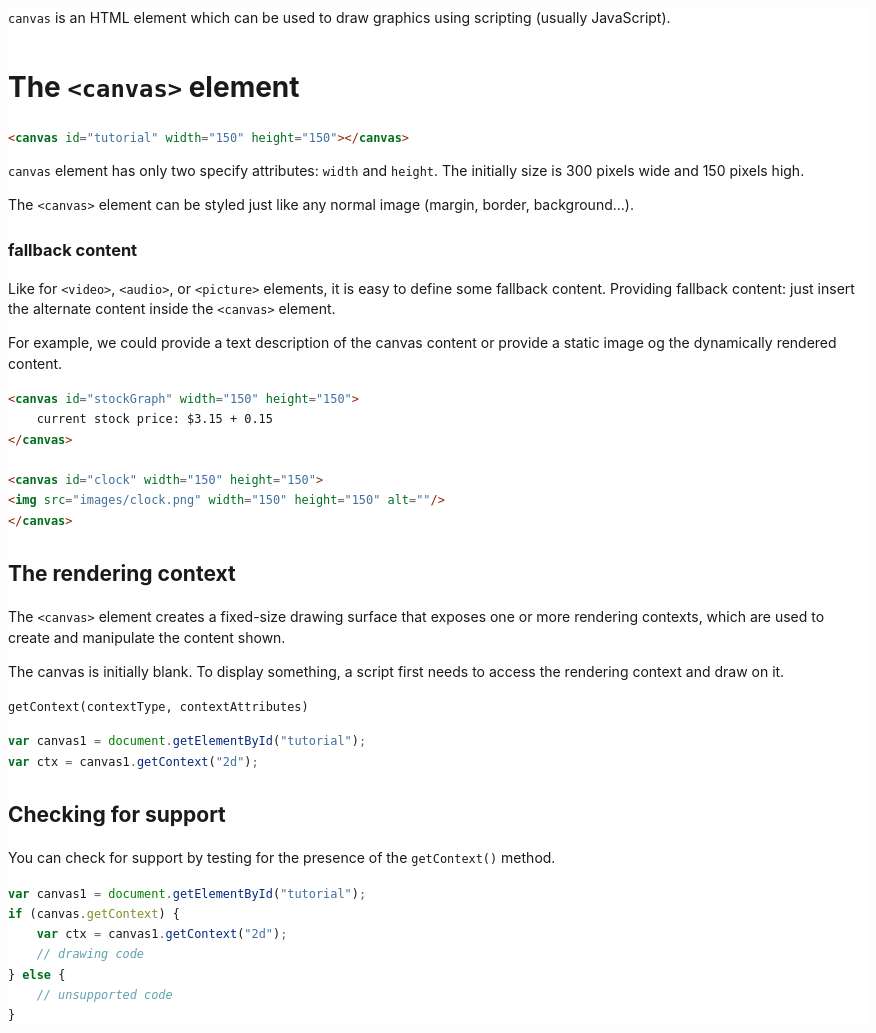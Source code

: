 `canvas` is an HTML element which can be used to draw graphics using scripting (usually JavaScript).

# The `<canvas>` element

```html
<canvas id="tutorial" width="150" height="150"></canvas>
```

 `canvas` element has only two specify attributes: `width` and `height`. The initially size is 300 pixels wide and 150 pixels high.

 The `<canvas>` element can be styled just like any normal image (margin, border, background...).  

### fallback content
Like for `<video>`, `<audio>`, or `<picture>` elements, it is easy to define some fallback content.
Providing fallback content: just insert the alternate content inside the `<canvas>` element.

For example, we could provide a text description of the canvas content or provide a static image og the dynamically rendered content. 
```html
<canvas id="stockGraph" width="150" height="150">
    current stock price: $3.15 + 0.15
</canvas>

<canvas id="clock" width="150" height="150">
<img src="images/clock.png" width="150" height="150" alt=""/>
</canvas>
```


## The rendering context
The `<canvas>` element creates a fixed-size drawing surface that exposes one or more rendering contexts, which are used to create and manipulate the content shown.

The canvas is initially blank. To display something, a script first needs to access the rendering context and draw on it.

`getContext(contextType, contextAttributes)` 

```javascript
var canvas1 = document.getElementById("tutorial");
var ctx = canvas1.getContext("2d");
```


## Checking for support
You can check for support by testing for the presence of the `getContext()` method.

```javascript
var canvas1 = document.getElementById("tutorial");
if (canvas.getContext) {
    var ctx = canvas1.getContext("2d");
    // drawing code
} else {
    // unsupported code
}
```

--

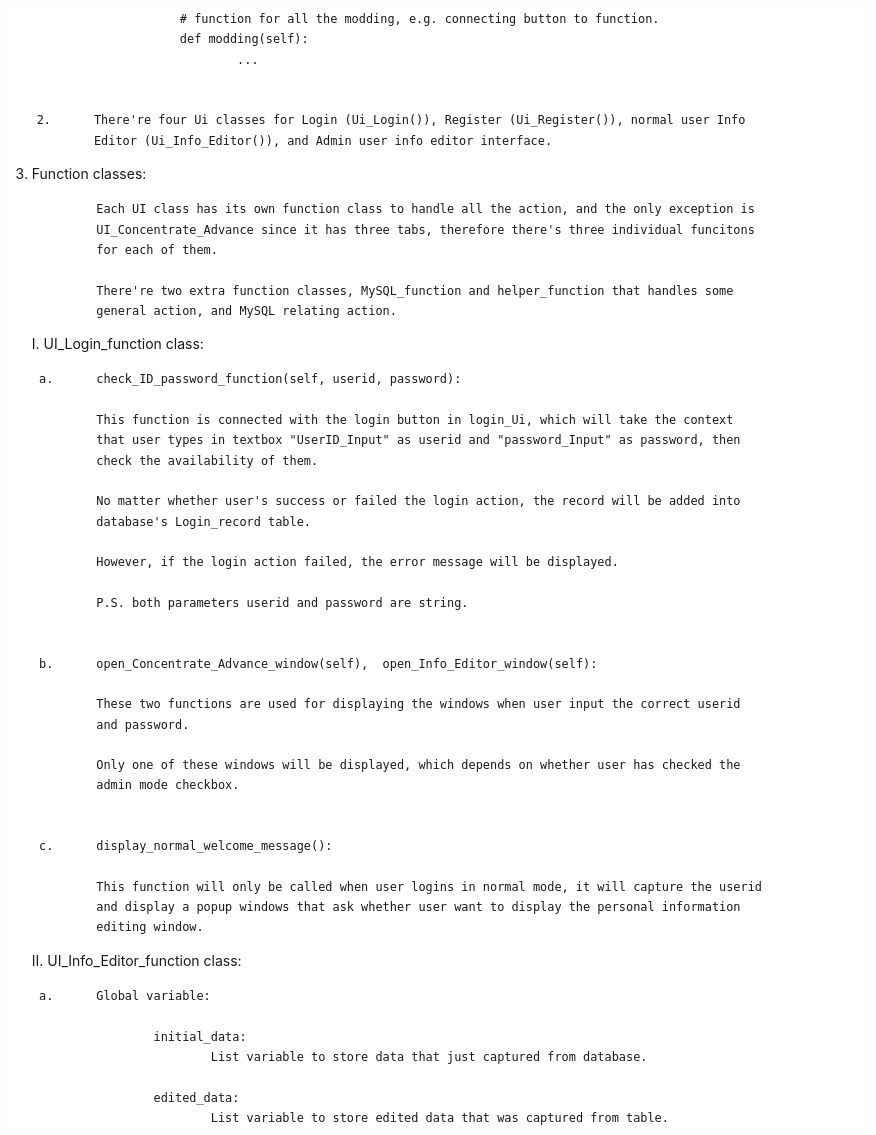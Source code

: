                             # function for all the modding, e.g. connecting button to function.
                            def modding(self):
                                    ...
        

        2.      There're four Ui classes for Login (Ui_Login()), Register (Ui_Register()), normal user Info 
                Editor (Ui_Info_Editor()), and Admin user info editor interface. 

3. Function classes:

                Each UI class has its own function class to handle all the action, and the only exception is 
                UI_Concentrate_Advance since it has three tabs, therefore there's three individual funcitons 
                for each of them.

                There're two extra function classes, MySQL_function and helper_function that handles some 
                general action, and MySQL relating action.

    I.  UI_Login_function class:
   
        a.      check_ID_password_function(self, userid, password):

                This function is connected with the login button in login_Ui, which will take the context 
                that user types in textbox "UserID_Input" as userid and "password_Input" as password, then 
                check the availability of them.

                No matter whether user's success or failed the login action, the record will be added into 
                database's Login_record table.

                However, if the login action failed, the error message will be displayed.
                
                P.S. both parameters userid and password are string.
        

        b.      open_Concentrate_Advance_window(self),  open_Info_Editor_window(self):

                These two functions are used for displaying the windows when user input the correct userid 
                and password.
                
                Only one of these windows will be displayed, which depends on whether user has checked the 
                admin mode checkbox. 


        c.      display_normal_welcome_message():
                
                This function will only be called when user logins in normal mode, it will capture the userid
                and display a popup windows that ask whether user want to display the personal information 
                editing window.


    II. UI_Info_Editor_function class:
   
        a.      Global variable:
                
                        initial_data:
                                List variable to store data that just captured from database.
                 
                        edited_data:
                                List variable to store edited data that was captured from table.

> _TASK OBJECTIVE_
Above are the records; from them, give again exactly the lines from the one containing "### fallback content" to the one containing "Providing fallback content: just", both lines included, and nothing more.

> _EXERCISE ANSWER_
### fallback content
Like for `<video>`, `<audio>`, or `<picture>` elements, it is easy to define some fallback content.
Providing fallback content: just insert the alternate content inside the `<canvas>` element.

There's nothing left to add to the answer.